Harvard Gender and Sexuality Caucus
- Abbreviation: HGSC
- Formation: 1984; 42 years ago
- Type: Nonprofit
- Location: Cambridge, Massachusetts, United States;
- Affiliations: Harvard University Radcliffe College
- Website: Official website
- Formerly called: Harvard Gay and Lesbian Caucus (1984-2013)

= Harvard Gender and Sexuality Caucus =

American LGBT non-profit organization

The Harvard Gender and Sexuality Caucus (HGSC) is an American non-profit organization of lesbian, gay, bisexual and transgender (LGBT) Harvard University and Radcliffe College alumni/ae, faculty, staff and students. Before 2013 the name of the organization was the Harvard Gay and Lesbian Caucus (HGLC). In 2009 members and supporters of the HGSC funded an LGBT studies endowed professorship at Harvard, believed to be the first of its kind in the United States.

==History==
Formed in 1984 to pressure Harvard University to include sexual orientation in its non-discrimination policy, the HGLC's influence resulted in the President and Fellows of Harvard College's 1985 creation of a new University-wide anti-discrimination policy that included discrimination on the basis of sexual orientation. After lobbying from the HGLC, in 1993 Harvard began to offer benefits to the same-sex partners of its employees.
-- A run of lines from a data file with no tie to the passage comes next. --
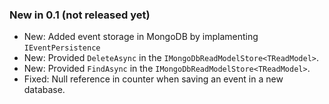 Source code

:### New in 0.1 (not released yet)

* New: Added event storage in MongoDB by implamenting `IEventPersistence`
* New: Provided `DeleteAsync` in the `IMongoDbReadModelStore<TReadModel>`.
* New: Provided `FindAsync` in the `IMongoDbReadModelStore<TReadModel>`.
* Fixed: Null reference in counter when saving an event in a new database. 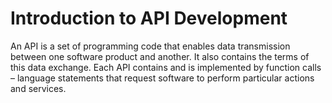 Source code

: # Introduction to API Development
An API is a set of programming code that enables data transmission between one software product and another. It also contains the terms of this data exchange.
Each API contains and is implemented by function calls – language statements that request software to perform particular actions and services.


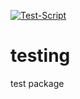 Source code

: [![Test-Script](https://github.com/valeriewan23/testing/actions/workflows/testscript.yml/badge.svg)](https://github.com/valeriewan23/testing/actions/workflows/testscript.yml)
# testing
test package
The HGLC notes its current purposes to include advocating "a non-discriminatory and diverse academic, living and working environment at Harvard" and maintaining and expanding a network of LGBT alumni/ae. The organization also awards an annual HGLC Public Service Fellowship, and honors Harvard affiliates for contributions to the LGBT community.

In June 2009, Harvard announced that it would establish an endowed chair in LGBT studies called the F. O. Matthiessen Visiting Professorship of Gender and Sexuality, funded by a $1.5 million donation from the members and supporters of the Harvard Gay & Lesbian Caucus. Believing the post to be "the first professorship of its kind in the country," Harvard President Drew Gilpin Faust called it “an important milestone.”